For the final project of Learning Machines class we have to select an applied learning problem and outline what sort of learning algorithm I would use to address it and how I would implement it all together.
No surprise, I want to do something with text analysis and generation. Here is my first attempt to define it:
Applied learning problem: how can machine represent the mood of words? How can it be represented in color or generated in new text?
For example, is there any way I can detect the mood of American media or Lithuanian media? What kind of algorithm would I have to build or libraries to use to implement it?
If we looked from machine learning standpoint, the process for a machine could look something like this:
Task: Classify text that is going to be either positive, negative or something in between (a set of different moods)
Experience: A corpus of text where some articles are positive, negative, funny, neutral, etc.
Performance: Classification accuracy, the number of moods predicted correctly out of all moods considered as a percentage.
My questions about “performance”:
- How do we get this one? Do we have to set / guess it in advance?
- Would I have to outline specific words that might represent a certain mood?

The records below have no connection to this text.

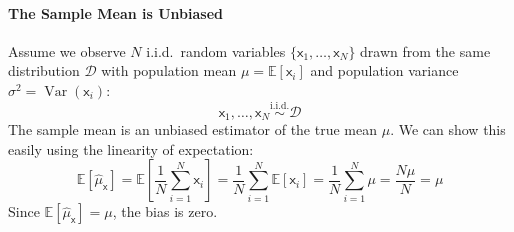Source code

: \paragraph*{The Sample Mean is Unbiased}
Assume we observe $N$ i.i.d.\ random variables $\{\mathsf{x}_1, \dots, \mathsf{x}_N\}$ drawn from the same distribution $\mathcal{D}$ with population mean $\mu=\mathbb{E}[\mathsf{x}_i]$ and population variance $\sigma^2=\operatorname{Var}(\mathsf{x}_i)$:
\begin{equation}
\mathsf{x}_1,\ldots,\mathsf{x}_N \stackrel{\text{i.i.d.}}{\sim} \mathcal{D}
\label{eq:iid-samples}
\end{equation}
The sample mean is an unbiased estimator of the true mean $\mu$. We can show this easily using the linearity of expectation:
\begin{equation}
    \mathbb{E}[\hat{\mu}_{\mathsf{x}}] = \mathbb{E}\left[\frac{1}{N}\sum_{i=1}^N \mathsf{x}_i\right] = \frac{1}{N}\sum_{i=1}^N \mathbb{E}[\mathsf{x}_i] = \frac{1}{N}\sum_{i=1}^N \mu = \frac{N\mu}{N} = \mu
\end{equation}
Since $\mathbb{E}[\hat{\mu}_{\mathsf{x}}] = \mu$, the bias is zero.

Challenges and limitations: computers look for keywords that we give them not really understanding what they mean, so the success of the algorithm would depend on how much detail information I give them (?). So my main challenge and question is:
How can I solve this problem?
- What data should I collect?
- How do I prepare it?
- How do I design a program to solve this problem?

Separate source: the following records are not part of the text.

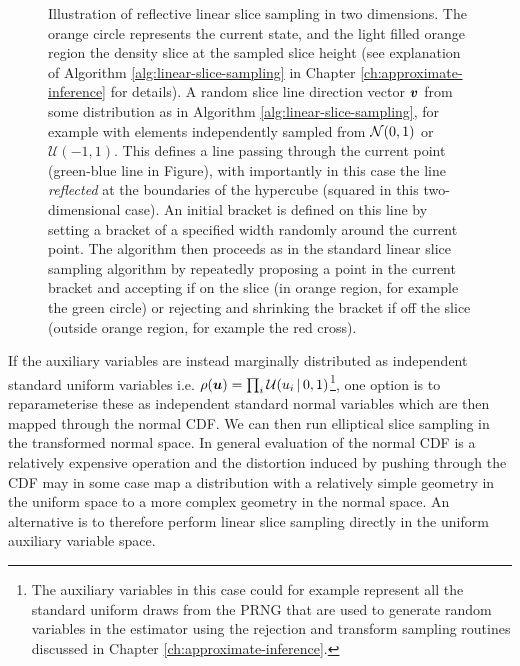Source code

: \begin{figure}[t]
\centering
{}
\caption[Reflective linear slice sampling.]{Illustration of reflective linear slice sampling in two dimensions. The orange circle represents the current state, and the light filled orange region the density slice at the sampled slice height (see explanation of Algorithm \ref{alg:linear-slice-sampling} in Chapter \ref{ch:approximate-inference} for details). A random slice line direction vector $\boldsymbol{v}$ from some distribution as in Algorithm \ref{alg:linear-slice-sampling}, for example with elements independently sampled from $\nrm{0,1}$ or $\mathcal{U}(-1,1)$. This defines a line passing through the current point (green-blue line in Figure), with importantly in this case the line \emph{reflected} at the boundaries of the hypercube (squared in this two-dimensional case). An initial bracket is defined on this line by setting a bracket of a specified width randomly around the current point. The algorithm then proceeds as in the standard linear slice sampling algorithm by repeatedly proposing a point in the current bracket and accepting if on the slice (in orange region, for example the green circle) or rejecting and shrinking the bracket if off the slice (outside orange region, for example the red cross).}
\label{fig:reflective-linear-slice-sampling}
\end{figure}

If the auxiliary variables are instead marginally distributed as independent standard uniform variables i.e. $\rho(\boldsymbol{u}) = \prod_{i}\mathcal{U}(u_i \operatorname{|} 0, 1)$\footnote{The auxiliary variables in this case could for example represent all the standard uniform draws from the \ac{PRNG} that are used to generate random variables in the estimator using the rejection and transform sampling routines discussed in Chapter \ref{ch:approximate-inference}.}, one option is to reparameterise these as independent standard normal variables which are then mapped through the normal \ac{CDF}. We can then run elliptical slice sampling in the transformed normal space. In general evaluation of the normal \ac{CDF} is a relatively expensive operation and the distortion induced by pushing through the \ac{CDF} may in some case map a distribution with a relatively simple geometry in the uniform space to a more complex geometry in the normal space. An alternative is to therefore perform linear slice sampling directly in the uniform auxiliary variable space.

References for related projects: this one comes from Patrick Hebron’s (my Learning Machines teacher) references list, http://www.cortical.io/, tool converting the words into semantical fingerprints. Also Ross Goodwin’s ITP Thesis Talk: https://vimeo.com/166979130, where he presents his Narrated Reality project.
More to be added.
- Do more research on how others tried to solve similar problem
- Outline the process of problem solving (both conceptual and technical)
- List (or at least try) what tools would be needed to address the problem, etc.